Vaughan Williams: Symphonies 5 & 8
Mark Elder’s way with Vaughan Williams’s Fifth Symphony is one of those interpretations that grows with repeated hearings. As expected from the current Hallé vintage, it’s finely played in every department, with true live-recording atmosphere (plus a decently quiet concert audience). It’s also unusually tight-reined, with tempos on the quick-ish side, so that the work’s four-movement sequence unfolds with smooth loveliness – and also might risk sounding too perfunctory to connect with the quiet depths behind the music’s surface. Yet those depths come across as truly as in any other performance I’m aware of: the Romanza third movement is every bit as haunting here as it should be.
In the second-movement Scherzo, most conductors opt for a tempo a notch or two below Vaughan Williams’s Presto misterioso marking: Elder gets closer, with flickering and fantastical results. The Passacaglia finale, too, can often seem a rather heavy-footed journey towards its serene conclusion – a situation that is here deftly side-stepped, while the music’s decisive turn into the last variation in the sequence is beautifully judged.

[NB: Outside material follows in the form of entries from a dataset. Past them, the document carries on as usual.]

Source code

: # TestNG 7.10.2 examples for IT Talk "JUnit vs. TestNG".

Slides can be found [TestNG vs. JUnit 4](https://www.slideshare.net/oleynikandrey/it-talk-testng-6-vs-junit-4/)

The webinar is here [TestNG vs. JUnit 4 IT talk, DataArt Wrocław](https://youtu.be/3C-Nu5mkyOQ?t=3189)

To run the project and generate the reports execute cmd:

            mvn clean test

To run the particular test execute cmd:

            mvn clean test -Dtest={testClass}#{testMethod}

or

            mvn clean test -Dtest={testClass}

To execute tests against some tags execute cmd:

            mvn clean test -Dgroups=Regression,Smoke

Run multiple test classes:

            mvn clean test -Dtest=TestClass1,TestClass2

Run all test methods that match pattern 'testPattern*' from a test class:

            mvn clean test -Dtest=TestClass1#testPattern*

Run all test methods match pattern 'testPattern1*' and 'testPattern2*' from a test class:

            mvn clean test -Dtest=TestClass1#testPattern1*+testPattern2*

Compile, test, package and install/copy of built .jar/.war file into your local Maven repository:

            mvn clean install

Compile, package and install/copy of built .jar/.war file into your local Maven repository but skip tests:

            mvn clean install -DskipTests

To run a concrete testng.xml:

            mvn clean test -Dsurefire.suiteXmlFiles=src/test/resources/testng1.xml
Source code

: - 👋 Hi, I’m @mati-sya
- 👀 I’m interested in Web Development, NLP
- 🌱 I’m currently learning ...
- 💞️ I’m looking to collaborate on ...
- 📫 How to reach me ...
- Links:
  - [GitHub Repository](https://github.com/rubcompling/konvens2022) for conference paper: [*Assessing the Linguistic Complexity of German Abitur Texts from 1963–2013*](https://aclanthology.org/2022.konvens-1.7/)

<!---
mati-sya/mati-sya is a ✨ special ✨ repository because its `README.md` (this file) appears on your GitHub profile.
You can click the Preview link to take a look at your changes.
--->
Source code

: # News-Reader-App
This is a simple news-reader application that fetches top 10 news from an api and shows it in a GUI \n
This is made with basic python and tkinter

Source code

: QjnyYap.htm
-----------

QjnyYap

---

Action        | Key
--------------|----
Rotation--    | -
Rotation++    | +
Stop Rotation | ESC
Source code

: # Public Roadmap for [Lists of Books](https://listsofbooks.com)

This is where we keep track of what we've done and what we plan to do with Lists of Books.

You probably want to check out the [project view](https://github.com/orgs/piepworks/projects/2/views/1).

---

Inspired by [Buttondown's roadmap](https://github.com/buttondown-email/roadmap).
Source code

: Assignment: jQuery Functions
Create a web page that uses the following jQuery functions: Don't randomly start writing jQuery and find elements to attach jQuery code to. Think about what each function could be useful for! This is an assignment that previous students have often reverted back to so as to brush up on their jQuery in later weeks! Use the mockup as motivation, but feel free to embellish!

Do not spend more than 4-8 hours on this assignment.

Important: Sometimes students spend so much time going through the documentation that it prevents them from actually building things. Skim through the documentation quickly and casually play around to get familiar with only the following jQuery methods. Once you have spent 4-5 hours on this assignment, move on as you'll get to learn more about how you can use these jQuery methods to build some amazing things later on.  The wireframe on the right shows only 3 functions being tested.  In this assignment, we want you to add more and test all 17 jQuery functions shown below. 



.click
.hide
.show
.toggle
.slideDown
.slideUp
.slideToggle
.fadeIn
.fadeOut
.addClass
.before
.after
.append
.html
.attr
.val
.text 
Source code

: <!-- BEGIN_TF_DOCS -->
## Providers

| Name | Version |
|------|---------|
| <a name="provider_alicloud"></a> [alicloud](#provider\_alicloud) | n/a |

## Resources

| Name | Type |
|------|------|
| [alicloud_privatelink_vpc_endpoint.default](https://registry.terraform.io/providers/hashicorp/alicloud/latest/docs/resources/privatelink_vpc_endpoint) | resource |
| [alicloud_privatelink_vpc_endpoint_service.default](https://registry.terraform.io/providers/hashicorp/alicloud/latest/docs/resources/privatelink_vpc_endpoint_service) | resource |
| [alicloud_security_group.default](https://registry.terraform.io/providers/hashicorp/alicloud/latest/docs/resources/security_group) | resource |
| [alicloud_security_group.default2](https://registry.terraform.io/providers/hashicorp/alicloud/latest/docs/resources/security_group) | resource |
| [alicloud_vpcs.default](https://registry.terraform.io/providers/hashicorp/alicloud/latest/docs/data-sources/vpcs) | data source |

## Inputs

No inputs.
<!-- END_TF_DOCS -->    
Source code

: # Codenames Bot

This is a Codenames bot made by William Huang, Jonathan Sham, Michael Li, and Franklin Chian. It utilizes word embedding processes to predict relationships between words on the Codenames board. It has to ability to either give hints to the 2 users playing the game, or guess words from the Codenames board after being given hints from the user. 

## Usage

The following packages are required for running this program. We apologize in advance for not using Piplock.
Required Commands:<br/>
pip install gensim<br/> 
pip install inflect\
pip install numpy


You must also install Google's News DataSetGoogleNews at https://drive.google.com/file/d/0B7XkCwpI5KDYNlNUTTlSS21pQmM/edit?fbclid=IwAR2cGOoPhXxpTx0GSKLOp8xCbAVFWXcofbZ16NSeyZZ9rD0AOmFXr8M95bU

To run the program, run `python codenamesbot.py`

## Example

The Eighth Symphony is a rarity neglected to the point of ridiculousness – perhaps because the musical world still can’t quite believe that Vaughan Williams could explore such a fruitful vein of wry inventiveness in his early eighties, or create a scherzo movement of such speedy virtuosity (the music matches Shostakovich in that department). This studio recording maybe just misses the strong characterisation that makes André Previn’s recording with the London Symphony Orchestra so remarkable (on RCA, though currently unavailable). It’s excellent nonetheless.